Damit kann mit niedrigem Druck gefahren werden. Davon habe ich mir einen Komfortgewinn versprochen (Wenn schon ohne Federgabel, dann soll wenigstens der Reifen federn.).
Die Wahl hängt auch davon ab, wo später mit dem Rad gefahren werden soll. Auf Asphalt oder festem Schotter bringt eine schmale Felge weniger Nachteile als auf "ruppigem" Untergrund.


----------



## tripletschiee (4. Juli 2012)

Hier gibt eine 20" Felge von Velocity. KlickerKlacker.

Die ist 24mm breit und wiegt laut Hersteller 318gr.
Somit wären rechnerisch knapp 140gr. einsparbar.
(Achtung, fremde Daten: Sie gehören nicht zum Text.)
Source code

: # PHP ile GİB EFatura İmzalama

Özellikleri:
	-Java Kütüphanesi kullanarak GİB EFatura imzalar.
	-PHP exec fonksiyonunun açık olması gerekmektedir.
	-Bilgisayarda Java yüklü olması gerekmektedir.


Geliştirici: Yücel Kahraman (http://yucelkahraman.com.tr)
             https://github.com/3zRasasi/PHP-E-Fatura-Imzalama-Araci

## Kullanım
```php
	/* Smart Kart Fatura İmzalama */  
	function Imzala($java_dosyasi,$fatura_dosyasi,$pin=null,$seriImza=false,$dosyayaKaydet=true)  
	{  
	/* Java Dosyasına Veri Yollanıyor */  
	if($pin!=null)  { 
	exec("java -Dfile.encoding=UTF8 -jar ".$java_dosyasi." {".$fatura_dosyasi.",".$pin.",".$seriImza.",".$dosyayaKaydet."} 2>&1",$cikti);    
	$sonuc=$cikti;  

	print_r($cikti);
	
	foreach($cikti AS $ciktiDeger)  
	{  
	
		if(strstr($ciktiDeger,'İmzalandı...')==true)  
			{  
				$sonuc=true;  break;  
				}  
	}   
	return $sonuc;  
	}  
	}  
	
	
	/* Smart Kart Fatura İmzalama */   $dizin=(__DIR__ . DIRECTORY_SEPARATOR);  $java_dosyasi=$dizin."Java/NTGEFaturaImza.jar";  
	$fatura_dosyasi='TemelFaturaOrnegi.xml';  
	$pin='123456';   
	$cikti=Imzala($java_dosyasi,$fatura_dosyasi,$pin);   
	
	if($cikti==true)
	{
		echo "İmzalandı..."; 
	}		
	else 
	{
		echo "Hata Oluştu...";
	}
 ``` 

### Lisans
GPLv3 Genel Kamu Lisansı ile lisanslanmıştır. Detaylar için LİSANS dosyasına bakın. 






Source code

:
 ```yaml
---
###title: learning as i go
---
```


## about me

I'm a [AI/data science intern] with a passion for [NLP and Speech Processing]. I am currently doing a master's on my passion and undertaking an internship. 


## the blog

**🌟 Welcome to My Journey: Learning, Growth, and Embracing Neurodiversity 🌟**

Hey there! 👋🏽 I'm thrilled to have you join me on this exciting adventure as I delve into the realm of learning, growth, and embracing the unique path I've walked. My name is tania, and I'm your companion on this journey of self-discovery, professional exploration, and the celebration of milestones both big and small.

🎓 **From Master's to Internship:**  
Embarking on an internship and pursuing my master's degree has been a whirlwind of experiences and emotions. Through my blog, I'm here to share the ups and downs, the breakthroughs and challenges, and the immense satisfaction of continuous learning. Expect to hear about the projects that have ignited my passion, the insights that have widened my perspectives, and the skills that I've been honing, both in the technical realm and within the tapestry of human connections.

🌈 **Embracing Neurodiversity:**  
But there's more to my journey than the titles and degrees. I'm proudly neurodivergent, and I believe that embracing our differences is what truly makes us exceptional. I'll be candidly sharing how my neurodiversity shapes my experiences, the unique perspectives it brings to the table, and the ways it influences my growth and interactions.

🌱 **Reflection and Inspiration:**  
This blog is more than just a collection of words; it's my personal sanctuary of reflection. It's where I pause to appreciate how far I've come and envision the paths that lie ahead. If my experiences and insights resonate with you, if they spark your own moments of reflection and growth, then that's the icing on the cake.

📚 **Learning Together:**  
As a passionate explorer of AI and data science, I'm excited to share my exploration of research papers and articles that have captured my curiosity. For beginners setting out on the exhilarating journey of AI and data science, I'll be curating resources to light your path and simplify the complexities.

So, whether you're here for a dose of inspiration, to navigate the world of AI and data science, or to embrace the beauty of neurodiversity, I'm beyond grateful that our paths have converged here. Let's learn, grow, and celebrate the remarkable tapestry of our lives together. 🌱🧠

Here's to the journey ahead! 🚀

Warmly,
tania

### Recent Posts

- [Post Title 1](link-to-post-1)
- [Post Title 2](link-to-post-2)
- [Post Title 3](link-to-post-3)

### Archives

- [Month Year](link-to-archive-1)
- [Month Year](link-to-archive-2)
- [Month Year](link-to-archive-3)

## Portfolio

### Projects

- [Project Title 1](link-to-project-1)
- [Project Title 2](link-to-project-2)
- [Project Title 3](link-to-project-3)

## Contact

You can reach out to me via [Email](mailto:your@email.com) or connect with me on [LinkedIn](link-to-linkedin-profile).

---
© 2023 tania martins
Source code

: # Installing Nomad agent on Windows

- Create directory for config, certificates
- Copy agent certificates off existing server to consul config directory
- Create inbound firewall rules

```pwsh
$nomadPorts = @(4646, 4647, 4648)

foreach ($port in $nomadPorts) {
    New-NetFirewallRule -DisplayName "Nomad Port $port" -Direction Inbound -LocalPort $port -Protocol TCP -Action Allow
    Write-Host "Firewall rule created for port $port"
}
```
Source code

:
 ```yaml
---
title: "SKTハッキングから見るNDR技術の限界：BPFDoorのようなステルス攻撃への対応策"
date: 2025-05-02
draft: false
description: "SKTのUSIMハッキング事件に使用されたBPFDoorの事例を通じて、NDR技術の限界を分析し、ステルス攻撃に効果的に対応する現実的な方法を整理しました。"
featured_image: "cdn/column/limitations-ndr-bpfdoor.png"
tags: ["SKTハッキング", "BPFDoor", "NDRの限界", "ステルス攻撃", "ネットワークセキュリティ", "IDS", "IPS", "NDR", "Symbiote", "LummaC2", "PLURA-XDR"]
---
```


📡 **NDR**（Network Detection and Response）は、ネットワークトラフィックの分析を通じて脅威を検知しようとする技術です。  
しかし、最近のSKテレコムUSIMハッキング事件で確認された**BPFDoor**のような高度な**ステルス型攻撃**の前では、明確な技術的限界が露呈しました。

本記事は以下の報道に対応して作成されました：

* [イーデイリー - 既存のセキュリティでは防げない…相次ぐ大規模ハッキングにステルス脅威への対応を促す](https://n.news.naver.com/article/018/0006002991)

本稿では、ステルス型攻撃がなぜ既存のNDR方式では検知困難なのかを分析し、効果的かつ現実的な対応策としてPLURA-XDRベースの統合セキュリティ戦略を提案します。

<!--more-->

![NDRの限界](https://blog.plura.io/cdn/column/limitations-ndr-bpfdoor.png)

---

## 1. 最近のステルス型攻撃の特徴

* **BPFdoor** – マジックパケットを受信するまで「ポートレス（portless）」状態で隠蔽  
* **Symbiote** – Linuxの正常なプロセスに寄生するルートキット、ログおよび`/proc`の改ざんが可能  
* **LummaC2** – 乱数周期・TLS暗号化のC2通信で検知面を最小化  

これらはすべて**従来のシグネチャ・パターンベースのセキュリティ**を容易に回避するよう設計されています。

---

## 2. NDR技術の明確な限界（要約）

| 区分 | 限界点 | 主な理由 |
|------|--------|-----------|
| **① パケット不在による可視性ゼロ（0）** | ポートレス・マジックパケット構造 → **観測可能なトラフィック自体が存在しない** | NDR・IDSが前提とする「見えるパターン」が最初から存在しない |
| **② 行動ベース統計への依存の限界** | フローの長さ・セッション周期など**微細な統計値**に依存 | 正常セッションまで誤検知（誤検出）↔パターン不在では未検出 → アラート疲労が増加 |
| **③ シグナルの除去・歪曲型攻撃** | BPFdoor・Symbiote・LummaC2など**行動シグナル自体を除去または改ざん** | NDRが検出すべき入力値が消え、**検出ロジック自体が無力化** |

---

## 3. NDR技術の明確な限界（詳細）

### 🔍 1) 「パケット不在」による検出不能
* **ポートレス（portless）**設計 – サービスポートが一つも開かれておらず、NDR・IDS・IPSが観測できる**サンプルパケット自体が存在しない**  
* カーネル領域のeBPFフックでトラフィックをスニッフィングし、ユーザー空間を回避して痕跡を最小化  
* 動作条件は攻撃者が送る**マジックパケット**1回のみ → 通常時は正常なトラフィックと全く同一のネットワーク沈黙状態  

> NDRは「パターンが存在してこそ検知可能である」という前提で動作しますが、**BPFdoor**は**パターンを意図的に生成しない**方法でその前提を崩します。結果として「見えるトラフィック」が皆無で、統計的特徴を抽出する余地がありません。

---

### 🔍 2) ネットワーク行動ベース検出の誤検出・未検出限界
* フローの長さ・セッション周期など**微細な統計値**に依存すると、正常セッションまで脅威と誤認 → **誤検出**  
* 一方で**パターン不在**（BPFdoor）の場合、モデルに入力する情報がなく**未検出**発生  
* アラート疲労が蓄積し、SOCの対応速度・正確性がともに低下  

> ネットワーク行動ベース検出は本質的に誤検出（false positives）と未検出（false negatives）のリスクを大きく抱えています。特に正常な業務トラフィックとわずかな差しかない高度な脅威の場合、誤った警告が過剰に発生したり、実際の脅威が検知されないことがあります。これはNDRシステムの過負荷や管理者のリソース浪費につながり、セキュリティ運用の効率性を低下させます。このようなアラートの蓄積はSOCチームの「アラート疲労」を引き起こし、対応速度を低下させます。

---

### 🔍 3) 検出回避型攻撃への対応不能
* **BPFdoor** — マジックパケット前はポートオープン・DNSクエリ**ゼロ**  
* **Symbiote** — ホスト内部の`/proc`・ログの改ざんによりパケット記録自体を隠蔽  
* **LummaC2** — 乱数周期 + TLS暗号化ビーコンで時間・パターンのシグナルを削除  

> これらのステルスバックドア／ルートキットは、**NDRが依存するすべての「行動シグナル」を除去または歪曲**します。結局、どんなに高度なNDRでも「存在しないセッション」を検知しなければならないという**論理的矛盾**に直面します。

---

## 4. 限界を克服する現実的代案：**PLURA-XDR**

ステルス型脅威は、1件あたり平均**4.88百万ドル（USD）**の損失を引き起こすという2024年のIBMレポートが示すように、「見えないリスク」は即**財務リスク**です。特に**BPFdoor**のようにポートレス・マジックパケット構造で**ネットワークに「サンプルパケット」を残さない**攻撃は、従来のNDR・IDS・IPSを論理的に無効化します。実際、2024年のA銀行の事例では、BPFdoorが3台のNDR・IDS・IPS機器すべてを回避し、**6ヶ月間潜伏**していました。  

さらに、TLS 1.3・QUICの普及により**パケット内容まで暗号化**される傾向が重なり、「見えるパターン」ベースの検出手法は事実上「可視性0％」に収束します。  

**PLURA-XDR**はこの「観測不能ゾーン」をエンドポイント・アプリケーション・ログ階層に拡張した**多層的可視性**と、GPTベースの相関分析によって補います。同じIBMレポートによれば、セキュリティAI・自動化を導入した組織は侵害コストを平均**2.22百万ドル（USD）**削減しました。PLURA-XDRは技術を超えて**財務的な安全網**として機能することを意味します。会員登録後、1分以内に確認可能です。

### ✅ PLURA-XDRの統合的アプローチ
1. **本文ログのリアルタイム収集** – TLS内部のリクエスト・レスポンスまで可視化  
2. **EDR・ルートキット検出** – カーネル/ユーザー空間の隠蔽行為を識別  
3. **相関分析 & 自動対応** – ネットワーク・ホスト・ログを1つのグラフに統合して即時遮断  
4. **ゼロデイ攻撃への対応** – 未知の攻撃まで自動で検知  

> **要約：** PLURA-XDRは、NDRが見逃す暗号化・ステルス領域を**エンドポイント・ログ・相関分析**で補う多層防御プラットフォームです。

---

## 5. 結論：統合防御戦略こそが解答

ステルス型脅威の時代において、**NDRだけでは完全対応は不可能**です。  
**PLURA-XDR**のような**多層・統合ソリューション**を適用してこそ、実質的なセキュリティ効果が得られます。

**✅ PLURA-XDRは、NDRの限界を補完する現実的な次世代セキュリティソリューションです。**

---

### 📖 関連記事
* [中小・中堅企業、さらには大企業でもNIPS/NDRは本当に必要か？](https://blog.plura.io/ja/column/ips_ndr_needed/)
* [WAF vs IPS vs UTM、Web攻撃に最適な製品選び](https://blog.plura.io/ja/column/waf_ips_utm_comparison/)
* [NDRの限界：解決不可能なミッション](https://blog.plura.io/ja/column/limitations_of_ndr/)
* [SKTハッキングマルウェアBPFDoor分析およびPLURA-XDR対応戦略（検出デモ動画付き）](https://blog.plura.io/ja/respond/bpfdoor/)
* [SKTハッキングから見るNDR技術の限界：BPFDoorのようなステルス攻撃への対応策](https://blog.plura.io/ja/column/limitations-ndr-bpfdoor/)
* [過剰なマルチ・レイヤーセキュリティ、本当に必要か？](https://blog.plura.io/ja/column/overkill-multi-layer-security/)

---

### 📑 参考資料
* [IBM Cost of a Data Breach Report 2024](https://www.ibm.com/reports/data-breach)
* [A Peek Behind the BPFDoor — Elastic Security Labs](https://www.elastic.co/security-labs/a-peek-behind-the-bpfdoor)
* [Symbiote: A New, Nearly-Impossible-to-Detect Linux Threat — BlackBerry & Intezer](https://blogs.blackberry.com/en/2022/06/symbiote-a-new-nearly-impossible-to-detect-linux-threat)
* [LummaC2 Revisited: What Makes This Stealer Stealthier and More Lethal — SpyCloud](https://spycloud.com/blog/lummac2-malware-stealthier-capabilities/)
Gibts leider nicht in Deutschland. 

UPDATE: stimmt nicht, bei Komponentix gibt es sie.


----------



## Y_G (7. Juli 2012)

ich hänge das mal hier mit rein, kann ich am 20Beinn large das Schaltwerk gegen ein z.B. 7800 Dura Ace tauschen? Ich hätte gerne ein short cage. Notfalls muss ich mein altes XT nehmen...


----------



## Mamara (7. Juli 2012)

Wenn man voll auf Kettenschlagen steht, immer dran mit den alten 737ern, hauptsache Klassik .
Da lagen echt Welten zwischen nem altem XTR und nem aktuellem X9 bei uns...


----------



## MTB-News.de




----------



## Y_G (7. Juli 2012)

was hast du jetzt dran? ich kann die nicht ganz folgen...


----------



## Mamara (7. Juli 2012)

Mein Mann hat jetzt einiges durch probiert und ist bei Sram 9-fach kurz mit 11-32 Kassette hängen geblieben. Am Moskito war ja ne schwergängige Shimano 8fach mit dickem Drehgriff dran. Unsere ersten Sram-Sachen, aber definitiv am besten zu bedienen usw von nem schmächtigem 5Jährigen bei 1x9. Kettenschlagen und so 0,0 bei den kurzen Testrunden. Zugführung etc auch einfach nur geil, im Vergleich zu dem alten Shimano-Geraffel.


----------



## Y_G (8. Juli 2012)

Auf 9fach will ich glaube ich nicht gehen. Denke das 7fach voll ok ist, die Frage ist nur mit welchem Schaltwerk, das X9 find ich nicht so schön. Ich stehe total auf die älteren Dura  Ace Sachen daher meine Frage. Vielleicht muss ich das einfach mal testen. 7fach an sich sollte ja keine Ding sein...


----------



## Mamara (9. Juli 2012)

Mach du mal, wenn die DA-Optik und Schriftzug wichtiger als der Rest ist... Glaub für Shimano brauchst noch nen Schalthebel mit anderer Übersetzung, falls vorher einer für Sram-Schaltwerke dran war. Und maximale Ritzelgröße beachten, glaub ältere DA packen meist bis max. 27Z hinten.


----------



## trifi70 (9. Juli 2012)

Is richtig. SRAM und Shimano sind vom Seileinholweg inkompatibel. Wenn also ein SRAM Schaltwerk durch Shimano ersetzt werden soll, muss der Schalthebel auch gewechselt werden.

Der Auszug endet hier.